A Software Architecture for Multimodal Semantic Perception Fusion

Objective of the Project

The project proposes an implementation of architecture to fuse geometric features computed from point clouds and Convolution Neural Network (CNN) classifications, based on images.

The System’s Architecture

Overall Architecture

Architecture fuses geometric features computed from N-perception modules. This implementation uses two perception modules, point clouds (PITT) and Convolution Neural Network (CNN - TensorFlow). Between a Perception module and Feature selector module, there is an Adapter to implement a standard message for each perception module. Then, Feature Selector receives all the information acquired by the sensors and produces two outputs. An intersection of data that identifies any common features between the objects from different perception modules and an union data containing all information from the sensors. Correlation Table Manager takes union data and ........ Reasoner takes in input the output of Correlation Table Manager and generates an index of correlation for objects recognized from different perception modules .......... Finally the Feature Selector join the data from Reasoner and Feature Selector module by searching for objects' IDs and assorting all features coming from different perceptive modules.
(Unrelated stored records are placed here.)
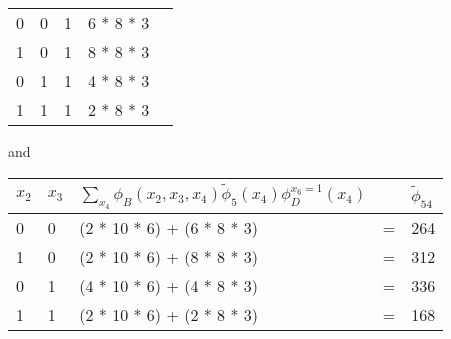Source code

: \begin{exenumerate}
\begin{solution}
\begin{center}
\begin{tabular}{lllll}
          0 & 0 & 1 & 6 * 8 * 3 \\
          1 & 0 & 1 & 8 * 8 * 3 \\
          0 & 1 & 1 & 4 * 8 * 3 \\
          1 & 1 & 1 & 2 * 8 * 3 \\
          \bottomrule
        \end{tabular}
      \end{center}
    and
    \begin{center}
      \begin{tabular}{lllll}
        \toprule
        $x_2$ & $x_3$ & $\sum_{x_4} \phi_B(x_2, x_3, x_4) \tilde{\phi}_5(x_4) \phi_D^{x_6=1}(x_4)$ &  & $\tilde{\phi}_{54}$\\
        \midrule
        0 & 0 & (2 * 10 * 6) + (6 * 8 * 3) & = & 264 \\
        1 & 0 & (2 * 10 * 6) + (8 * 8 * 3) & = & 312 \\
        0 & 1 & (4 * 10 * 6) + (4 * 8 * 3) & = & 336 \\
        1 & 1 & (2 * 10 * 6) + (2 * 8 * 3) & = & 168 \\
        \bottomrule
      \end{tabular}
    \end{center}


\end{solution}
\end{exenumerate}
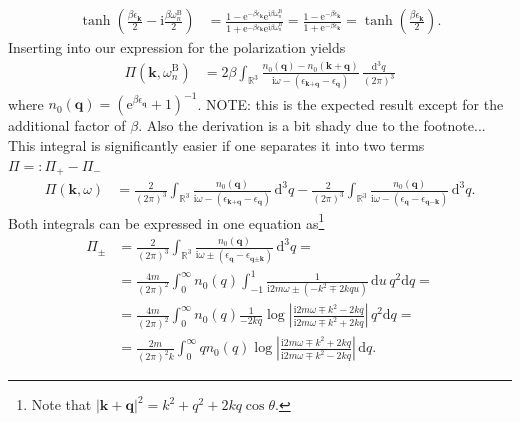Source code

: \documentclass[english, parskip=full]{scrartcl}
\newcommand{\intx}{}
\newcommand{\intr}{}
\newcommand{\kla}{}
\newcommand{\tecxt}{}
\renewcommand{\i}{\text{i}}
\newcommand{\e}{\text{e}}
\begin{document}
\begin{align}
\tanh\kla\left( \frac{\beta \epsilon_\textbf{k}}{2} - \i\frac{\beta\omega_n^\tecxt\text{B}}{2} \right) &= \frac{1 - \e^{-\beta\epsilon_\textbf{k}} \e^{\i\beta\omega_n^\tecxt\text{B}}}{1 + \e^{-\beta\epsilon_\textbf{k}} \e^{\i\beta\omega_n^\tecxt\text{B}}} = \frac{1 - \e^{-\beta\epsilon_\textbf{k}}}{1 + \e^{-\beta\epsilon_\textbf{k}}} = \tanh\kla\left( \frac{\beta\epsilon_\textbf{k}}{2} \right).
\end{align}
Inserting into our expression for the polarization yields
\begin{align}
\Pi(\textbf{k}, \omega_n^\tecxt\text{B}) &= 2\beta\intr\int_{\mathbb{R}^{3}} \frac{n_0(\textbf{q}) - n_0(\textbf{k} + \textbf{q}) }{\i\omega - (\epsilon_{\textbf{k} + \textbf{q}} - \epsilon_\textbf{q}) } \, \frac{\mathrm{d}^{3}q}{(2\pi)^3}
\end{align}
where $n_0(\textbf{q}) = \kla\left( \e^{\beta\epsilon_\textbf{q}} + 1 \right)^{-1}$.
NOTE: this is the expected result except for the additional factor of $\beta$. Also the derivation is a bit shady due to the footnote...\\
This integral is significantly easier if one separates it into two terms $\Pi =: \Pi_+ - \Pi_-$
\begin{align}
\Pi(\textbf{k}, \omega) &= \frac{2}{(2\pi)^3} \intr\int_{\mathbb{R}^{3}} \frac{n_0(\textbf{q})}{\i\omega - (\epsilon_{\textbf{k} + \textbf{q}} - \epsilon_\textbf{q})} \, \mathrm{d}^{3}q - \frac{2}{(2\pi)^3} \intr\int_{\mathbb{R}^{3}} \frac{n_0(\textbf{q})}{\i\omega - (\epsilon_\textbf{q} - \epsilon_{\textbf{q} - \textbf{k}}) } \, \mathrm{d}^{3}q.
\end{align}
Both integrals can be expressed in one equation as\footnote{Note that $|\textbf{k} + \textbf{q}|^2 = k^2 + q^2 + 2kq \cos\theta$.}
\begin{align}
\Pi_\pm &= \frac{2}{(2\pi)^3} \intr\int_{\mathbb{R}^{3}} \frac{n_0(\textbf{q}) }{\i\omega \pm (\epsilon_\textbf{q} - \epsilon_{\textbf{q} \pm \textbf{k}})}  \, \mathrm{d}^{3}q  = \\
&= \frac{4m}{(2\pi)^2} \intx\int_{0}^{\infty} n_0(q) \int_{-1}^{1} \frac{1}{\i 2m\omega \pm (-k^2 \mp 2kqu)}  \, \mathrm{d}u \, q^2\mathrm{d}q = \\
&= \frac{4m}{(2\pi)^2} \intx\int_{0}^{\infty} n_0(q) \frac{1}{-2kq} \log\left\vert \frac{\i 2m\omega \mp k^2 - 2kq}{\i 2m\omega \mp k^2 + 2kq} \right\vert  \, q^2\mathrm{d}q = \\
&= \frac{2m}{(2\pi)^2k} \intx\int_{0}^{\infty} qn_0(q) \log \left\vert \frac{\i 2m\omega \mp k^2 + 2kq}{\i 2m\omega \mp k^2 - 2kq} \right\vert \, \mathrm{d}q.
\end{align}
\end{document}
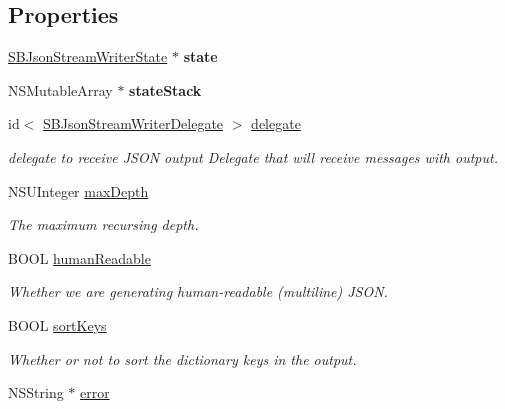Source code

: \subsection*{Properties}
\begin{DoxyCompactItemize}
\item 
\hypertarget{interface_s_b_json_stream_writer_a7f36b32ca0655d336ea779d833c73cbf}{\hyperlink{interface_s_b_json_stream_writer_state}{S\-B\-Json\-Stream\-Writer\-State} $\ast$ {\bfseries state}}\label{interface_s_b_json_stream_writer_a7f36b32ca0655d336ea779d833c73cbf}

\item 
\hypertarget{interface_s_b_json_stream_writer_aea566328c0381c818d49b656890819eb}{N\-S\-Mutable\-Array $\ast$ {\bfseries state\-Stack}}\label{interface_s_b_json_stream_writer_aea566328c0381c818d49b656890819eb}

\item 
\hypertarget{interface_s_b_json_stream_writer_a28dc79aeee865687fafdf84836c1444d}{id$<$ \hyperlink{protocol_s_b_json_stream_writer_delegate-p}{S\-B\-Json\-Stream\-Writer\-Delegate} $>$ \hyperlink{interface_s_b_json_stream_writer_a28dc79aeee865687fafdf84836c1444d}{delegate}}\label{interface_s_b_json_stream_writer_a28dc79aeee865687fafdf84836c1444d}

\begin{DoxyCompactList}\small\item\em delegate to receive J\-S\-O\-N output Delegate that will receive messages with output. \end{DoxyCompactList}\item 
N\-S\-U\-Integer \hyperlink{interface_s_b_json_stream_writer_a146e7e950ab74a0e766ffd860e454fc9}{max\-Depth}
\begin{DoxyCompactList}\small\item\em The maximum recursing depth. \end{DoxyCompactList}\item 
B\-O\-O\-L \hyperlink{interface_s_b_json_stream_writer_af43e8bd7170d6128480515f532b7b791}{human\-Readable}
\begin{DoxyCompactList}\small\item\em Whether we are generating human-\/readable (multiline) J\-S\-O\-N. \end{DoxyCompactList}\item 
B\-O\-O\-L \hyperlink{interface_s_b_json_stream_writer_ab206c6844a0fd20307b5dfe881e17bf2}{sort\-Keys}
\begin{DoxyCompactList}\small\item\em Whether or not to sort the dictionary keys in the output. \end{DoxyCompactList}\item 
\hypertarget{interface_s_b_json_stream_writer_a7b4739905d4f23e82e5efd14b8acabea}{N\-S\-String $\ast$ \hyperlink{interface_s_b_json_stream_writer_a7b4739905d4f23e82e5efd14b8acabea}{error}}\label{interface_s_b_json_stream_writer_a7b4739905d4f23e82e5efd14b8acabea}


\end{DoxyCompactItemize}
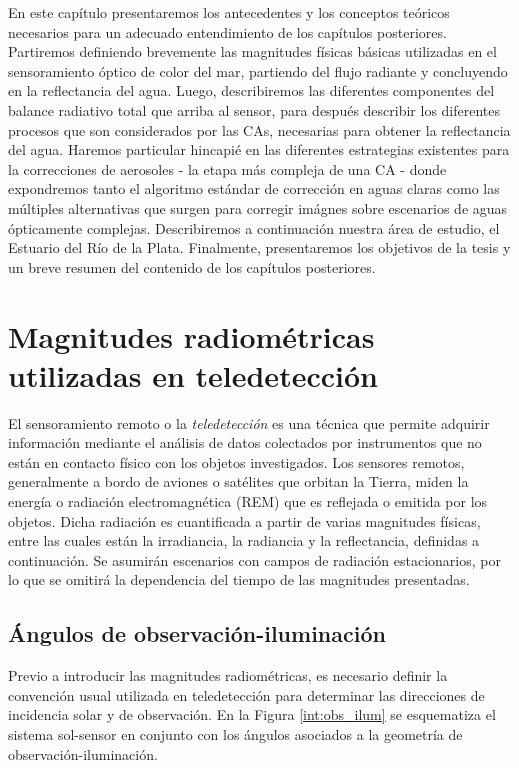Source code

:     En este capítulo presentaremos los antecedentes y los conceptos teóricos necesarios para un adecuado entendimiento de los capítulos posteriores. Partiremos definiendo brevemente las magnitudes físicas básicas utilizadas en el sensoramiento óptico de color del mar, partiendo del flujo radiante y concluyendo en la reflectancia del agua. Luego, describiremos las diferentes componentes del balance radiativo total que arriba al sensor, para después describir los diferentes procesos que son considerados por las CAs, necesarias para obtener la reflectancia del agua. Haremos particular hincapié en las diferentes estrategias existentes para la correcciones de aerosoles - la etapa más compleja de una CA - donde expondremos tanto el algoritmo estándar de corrección en aguas claras como las múltiples alternativas que surgen para corregir imágnes sobre escenarios de aguas ópticamente complejas. Describiremos a continuación nuestra área de estudio, el Estuario del Río de la Plata. Finalmente, presentaremos los objetivos de la tesis y un breve resumen del contenido de los capítulos posteriores.

\section{Magnitudes radiométricas utilizadas en teledetección}
\label{int:s:radiometricas}

    El sensoramiento remoto o la \textit{teledetección} es una técnica que permite adquirir información mediante el análisis de datos colectados por instrumentos que no están en contacto físico con los objetos investigados. Los sensores remotos, generalmente a bordo de aviones o satélites que orbitan la Tierra, miden la energía o radiación electromagnética (REM) que es reflejada o emitida por los objetos. Dicha radiación es cuantificada a partir de varias magnitudes físicas, entre las cuales están la irradiancia, la radiancia y la reflectancia, definidas a continuación. Se asumirán escenarios con campos de radiación estacionarios, por lo que se omitirá la dependencia del tiempo de las magnitudes presentadas.

	\subsection{Ángulos de observación-iluminación}
	\label{int:s:geometricas}
	
        Previo a introducir las magnitudes radiométricas, es necesario definir la convención usual utilizada en teledetección para determinar las direcciones de incidencia solar y de observación. En la Figura \ref{int:obs_ilum} se esquematiza el sistema sol-sensor en conjunto con los ángulos asociados a la geometría de observación-iluminación.
        
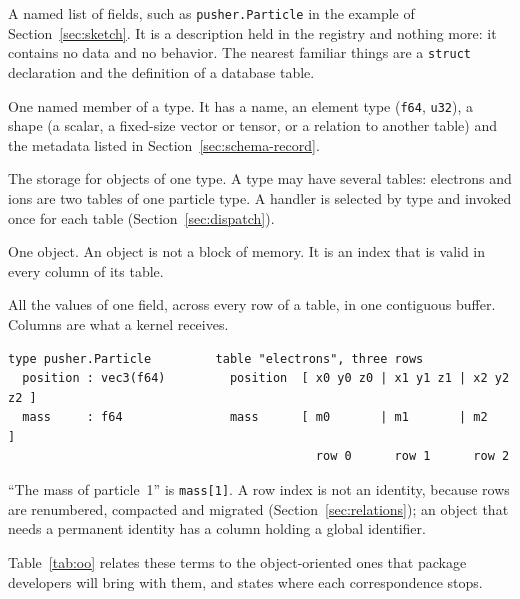 \documentclass[11pt,a4paper]{article}
\newcommand{\code}[1]{\texttt{#1}}
\begin{document}
\begin{description}[style=nextline,leftmargin=2em]
  \item[Type.]
        A named list of fields, such as \code{pusher.Particle} in the
        example of Section~\ref{sec:sketch}.  It is a
        description held in the registry and nothing more: it contains no
        data and no behavior.  The nearest familiar things are a
        \code{struct} declaration and the definition of a database table.
  \item[Field.]
        One named member of a type.  It has a name, an element type
        (\code{f64}, \code{u32}), a shape (a scalar, a fixed-size vector or
        tensor, or a relation to another table) and the metadata listed in
        Section~\ref{sec:schema-record}.
  \item[Table.]
        The storage for objects of one type.  A type may have several
        tables: electrons and ions are two tables of one particle type.  A
        handler is selected by type and invoked once for each table
        (Section~\ref{sec:dispatch}).
  \item[Row.]
        One object.  An object is not a block of memory.  It is an index
        that is valid in every column of its table.
  \item[Column.]
        All the values of one field, across every row of a table, in one
        contiguous buffer.  Columns are what a kernel receives.
\end{description}

\begin{lstlisting}
type pusher.Particle         table "electrons", three rows
  position : vec3(f64)         position  [ x0 y0 z0 | x1 y1 z1 | x2 y2 z2 ]
  mass     : f64               mass      [ m0       | m1       | m2       ]
                                           row 0      row 1      row 2
\end{lstlisting}

\enquote{The mass of particle~1} is \code{mass[1]}.  A row index is not an
identity, because rows are renumbered, compacted and migrated
(Section~\ref{sec:relations}); an object that needs a permanent identity has
a column holding a global identifier.

Table~\ref{tab:oo} relates these terms to the object-oriented ones that
package developers will bring with them, and states where each
correspondence stops.
\end{document}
Then, it returns an output message for each object recognized comprehensive with all information collected by the various sensors.

Messages

Feature.msg

string types
string name
string[] value

Obj.msg

feature[] obj

Adapter.msg

uint32 id_mod
obj[] adap

CommonFeature.msg

adapter[] common

FeatureMatcher.msg

commonFeature[] matcher

Corr.msg

string first_percepted_object
string second_percepted_object
float32 correlation

CorrelationTable.msg

corr[] table

Record.msg

string[] rec
float32 corr

OutputReasoner.msg

record[] lines

MatcherObj.msg

obj[] sameObj
float32 correlation

Matcher_out.msg

feature[] obj
float32 correlation

Messages Rappresentation

Description of the Modules

PITT Perception module

It describes all the modules within the architecture, i.e, (i) the inputs, (ii) the internal working, and (iii) the outputs.

Input:
Output:
Publisher: [O1]

Tensorflow Perception module

It describes all the modules within the architecture, i.e, (i) the inputs, (ii) the internal working, and (iii) the outputs.

Input:
Output:
Publisher: [O2]

Adapter module

It's a module between a perception module and Feature selector module and makes a standard message for each perception module. We provide an adapter for the Pitt module and another for the Tensorflow module. To add another perception module, it needs to implement a different adapter.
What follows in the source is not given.